The towers are made from materials that are easy to put up and take down, so that we don’t waste time when we’re moving from one place to another. The towers are carried alongside the planes, and land at the site of the race two weeks ahead of the competition. It takes us four days to put these structures together, and another two days to install the wires and run tests.
How many people work in the towers?
Up to 15 people can work on each level, although that number depends on runners and guests. The upper level controls the race and supervises operations from a sporting perspective. The lower levels work on security; water and track operations management; television assembly, timekeeping, and the judges. Sometimes, when necessary, we can install a level dedicated to radio and communication.
What is the biggest challenge that you face during a Red Bull Air Race event?
For me, the biggest challenge of every race is mainly, and above all else, safety. It is our responsibility to ensure the wellness of the spectators and pilots, whilst checking that everything goes fairly and competitively so that the fastest plane wins.
And the weather? Can it be a problem?
Of course it can! The weather is one of the biggest factors when it comes to air races. Weather conditions can bring down an event if the pilots are unable to fly, for whatever reason; and are unpredictable. Whatever happens, we cannot compromise on safety. It is our priority at all times.

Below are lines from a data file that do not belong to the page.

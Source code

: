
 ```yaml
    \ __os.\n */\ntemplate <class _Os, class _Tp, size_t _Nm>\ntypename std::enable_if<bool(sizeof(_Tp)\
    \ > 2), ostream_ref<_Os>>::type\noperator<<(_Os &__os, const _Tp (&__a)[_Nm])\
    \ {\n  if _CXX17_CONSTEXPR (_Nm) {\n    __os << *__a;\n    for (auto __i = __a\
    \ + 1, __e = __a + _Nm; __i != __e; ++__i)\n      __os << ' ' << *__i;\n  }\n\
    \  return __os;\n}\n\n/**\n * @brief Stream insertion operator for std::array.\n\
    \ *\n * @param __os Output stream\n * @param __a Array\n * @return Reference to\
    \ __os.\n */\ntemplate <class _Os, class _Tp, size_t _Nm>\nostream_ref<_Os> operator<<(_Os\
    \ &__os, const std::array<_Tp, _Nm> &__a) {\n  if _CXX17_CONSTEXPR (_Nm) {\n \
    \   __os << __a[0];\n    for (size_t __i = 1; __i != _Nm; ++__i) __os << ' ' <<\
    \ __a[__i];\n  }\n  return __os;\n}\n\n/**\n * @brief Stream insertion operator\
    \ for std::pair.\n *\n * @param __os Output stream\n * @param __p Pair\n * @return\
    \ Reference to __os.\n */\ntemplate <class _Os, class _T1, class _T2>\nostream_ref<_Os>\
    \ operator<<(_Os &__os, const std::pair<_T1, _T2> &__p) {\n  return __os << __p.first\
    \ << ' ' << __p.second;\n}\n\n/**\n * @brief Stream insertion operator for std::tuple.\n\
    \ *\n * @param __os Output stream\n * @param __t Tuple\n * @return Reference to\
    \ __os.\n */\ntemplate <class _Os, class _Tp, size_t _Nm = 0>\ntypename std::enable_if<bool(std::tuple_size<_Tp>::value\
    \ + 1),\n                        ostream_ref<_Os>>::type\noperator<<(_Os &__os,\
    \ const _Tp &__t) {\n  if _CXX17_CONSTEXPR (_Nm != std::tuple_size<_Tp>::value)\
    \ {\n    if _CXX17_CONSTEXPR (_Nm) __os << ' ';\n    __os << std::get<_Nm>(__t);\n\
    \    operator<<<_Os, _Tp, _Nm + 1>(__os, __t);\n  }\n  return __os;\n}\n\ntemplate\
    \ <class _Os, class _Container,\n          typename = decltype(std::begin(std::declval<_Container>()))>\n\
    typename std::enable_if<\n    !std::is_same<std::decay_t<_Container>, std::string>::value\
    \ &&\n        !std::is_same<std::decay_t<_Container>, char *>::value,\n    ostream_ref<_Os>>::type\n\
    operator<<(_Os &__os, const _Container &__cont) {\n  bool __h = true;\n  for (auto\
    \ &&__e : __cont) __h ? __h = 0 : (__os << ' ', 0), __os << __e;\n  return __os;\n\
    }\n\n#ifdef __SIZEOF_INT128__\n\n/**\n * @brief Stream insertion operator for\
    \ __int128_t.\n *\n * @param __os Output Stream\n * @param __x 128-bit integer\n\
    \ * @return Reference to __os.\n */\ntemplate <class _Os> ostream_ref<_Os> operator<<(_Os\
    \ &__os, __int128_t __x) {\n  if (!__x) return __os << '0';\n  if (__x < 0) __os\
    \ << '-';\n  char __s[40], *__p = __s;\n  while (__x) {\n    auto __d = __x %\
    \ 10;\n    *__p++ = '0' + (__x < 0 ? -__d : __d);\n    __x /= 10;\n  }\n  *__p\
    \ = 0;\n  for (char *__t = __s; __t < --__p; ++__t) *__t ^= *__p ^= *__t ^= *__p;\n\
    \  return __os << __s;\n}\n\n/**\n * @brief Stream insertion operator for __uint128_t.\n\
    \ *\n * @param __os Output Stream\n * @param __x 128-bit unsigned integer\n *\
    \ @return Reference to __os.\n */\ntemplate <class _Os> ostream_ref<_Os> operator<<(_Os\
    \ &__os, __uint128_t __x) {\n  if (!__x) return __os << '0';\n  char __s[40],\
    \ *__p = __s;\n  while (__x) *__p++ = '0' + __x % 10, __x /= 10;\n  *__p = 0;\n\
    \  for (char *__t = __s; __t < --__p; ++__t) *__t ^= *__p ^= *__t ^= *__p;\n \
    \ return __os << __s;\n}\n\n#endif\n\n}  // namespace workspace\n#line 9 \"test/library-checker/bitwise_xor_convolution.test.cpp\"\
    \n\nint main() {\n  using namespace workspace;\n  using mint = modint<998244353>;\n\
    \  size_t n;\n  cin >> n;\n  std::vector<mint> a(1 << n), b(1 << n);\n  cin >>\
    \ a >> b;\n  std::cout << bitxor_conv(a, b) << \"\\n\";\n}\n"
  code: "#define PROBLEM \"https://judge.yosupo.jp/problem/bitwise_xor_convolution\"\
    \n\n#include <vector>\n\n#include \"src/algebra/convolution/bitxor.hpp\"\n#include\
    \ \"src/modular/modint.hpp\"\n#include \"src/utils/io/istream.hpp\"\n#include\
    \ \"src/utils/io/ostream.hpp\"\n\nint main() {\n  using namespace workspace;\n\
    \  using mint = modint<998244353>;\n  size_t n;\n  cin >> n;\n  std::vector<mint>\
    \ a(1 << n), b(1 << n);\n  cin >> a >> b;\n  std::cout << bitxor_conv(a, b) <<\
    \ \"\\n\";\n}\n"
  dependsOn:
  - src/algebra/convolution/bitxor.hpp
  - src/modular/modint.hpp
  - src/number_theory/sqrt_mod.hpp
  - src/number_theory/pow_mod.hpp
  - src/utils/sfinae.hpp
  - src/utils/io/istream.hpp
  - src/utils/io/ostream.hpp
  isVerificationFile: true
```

In your opinion, what is the best thing about working in the control towers?
It is an arduous task with little margin for error, but it also gives you the satisfaction of seeing how the same event takes place all around the world. Although the Red Bull Air Race is inherently the same in Spain, Japan, or the United States… the crowds never react in the same way! They act very differently, and it is fun to see the ways that the same product is viewed, followed, and enjoyed across very distinct cultures.